Fast forward, another 5 years and our beautiful baby girl was born, Charlotte Faith. Oh my god! That was among the best days of my life. My entire pregnancy was glorious, life just felt perfect. Trust me, my second pregnancy wasn’t so easy, until the birth. So I feel you if you’ve ever had a rough one. That first moment I held my girl was so miraculous and beautiful on a million different levels. If you’re a mom, then you know what I mean. Yes, I was sore as… you know what, but it was blissful. Once the first few hours had passed, we had some of our family and friends come to visit. We were so proud to show off our little girl.
As the day turned into night, the pain of not having my own mother resurfaced like wildfire. There’s something about the nighttime that I think makes us all vulnerable. I felt so incredibly blessed to have my baby girl, yet felt so deeply sad that I didn’t have my own mother to share the incredible momentous joy with. In the first few months of being a mother I had many new emotions surface about being a Motherless mother. Don’t get me wrong, my mother-in-law is so loving and wonderful, but no one can fill the void of your own mother.
I felt resentful that I didn’t have my mother to comfort me when I was exhausted, to call when I wasn’t sure what to do, to just be there for me. Mostly, the pain came from the realization that my beautiful mother, who I was so in-love with and idolized, would never hold my babies, never look into their beautiful eyes and never see them laugh. I felt heartbroken all over again.

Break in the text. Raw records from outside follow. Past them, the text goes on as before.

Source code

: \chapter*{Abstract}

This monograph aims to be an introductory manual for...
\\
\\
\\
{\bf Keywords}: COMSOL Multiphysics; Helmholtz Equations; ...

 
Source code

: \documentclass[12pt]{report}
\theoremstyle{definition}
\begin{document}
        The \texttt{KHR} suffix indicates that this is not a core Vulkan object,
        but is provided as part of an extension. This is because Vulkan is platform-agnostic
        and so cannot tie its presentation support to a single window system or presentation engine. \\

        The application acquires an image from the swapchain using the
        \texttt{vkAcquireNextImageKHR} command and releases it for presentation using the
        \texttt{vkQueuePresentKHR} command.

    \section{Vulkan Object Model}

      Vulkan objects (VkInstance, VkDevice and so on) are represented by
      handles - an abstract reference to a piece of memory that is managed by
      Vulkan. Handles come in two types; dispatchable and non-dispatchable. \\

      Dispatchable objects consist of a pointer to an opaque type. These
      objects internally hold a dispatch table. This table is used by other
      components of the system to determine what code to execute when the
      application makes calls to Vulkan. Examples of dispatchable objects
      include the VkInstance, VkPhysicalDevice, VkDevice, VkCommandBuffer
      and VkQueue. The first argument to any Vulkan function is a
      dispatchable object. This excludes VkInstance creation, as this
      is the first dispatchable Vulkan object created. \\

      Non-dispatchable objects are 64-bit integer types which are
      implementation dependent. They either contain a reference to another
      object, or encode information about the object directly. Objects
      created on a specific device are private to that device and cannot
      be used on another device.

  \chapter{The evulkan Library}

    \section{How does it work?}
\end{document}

I struggled with these feelings for a while and then one day I said, enough. I had seen enough adults with issues in my day put their issues, childhood traumas, relationship failures, abandonment issues, past heartbreak etc. on their children. I would NEVER be that kind of parent. I vowed it. My past, is my past. The loss I experienced is my loss, not my kids. It’s not their burden. I want my kids to grow up lightheartedly, believing in everything, with free spirits and loving, kind hearts. The way my mother would have dreamed for me and my sisters to have grown up. That’s the kind of parent I would be. My past, is my story and my children will have their own pain (which I pray with all my heart, is minimal). They will experience their own joy, from their own life and their own experiences.
Now a mother of three amazing kids! I share all my beautiful memories of my mother with my children. They call her Grandma in heaven and we always honor her memory and the incredible woman she was. There are many times I see my mother in the twinkle of my children’s eyes. It’s a beautiful thing when you can see your passed loved ones in your children’s eye. It’s a true gift.
I know that I’m one of the lucky ones. There were so many times I literally could have ended up on the street, alone and broken. I thank God, I have two of the most amazing sisters. We are thick as thieves and have each other’s backs always. It was us against the world for a long time. As well as having my amazing girlfriends, I’ve had most of my life. And of course my husband, who is my best friend and my babies who literally rule my world.
Life can be so brutal, painful and treacherous at times, but oh so breathtakingly beautiful, peaceful and amazing as well. I guess my point in sharing is, the worst tragedies and pain can be followed by the most incredible gifts, lessons and also the ability to truly appreciate and enjoy life.
Love today, today is the gift. Tomorrow is not a promise.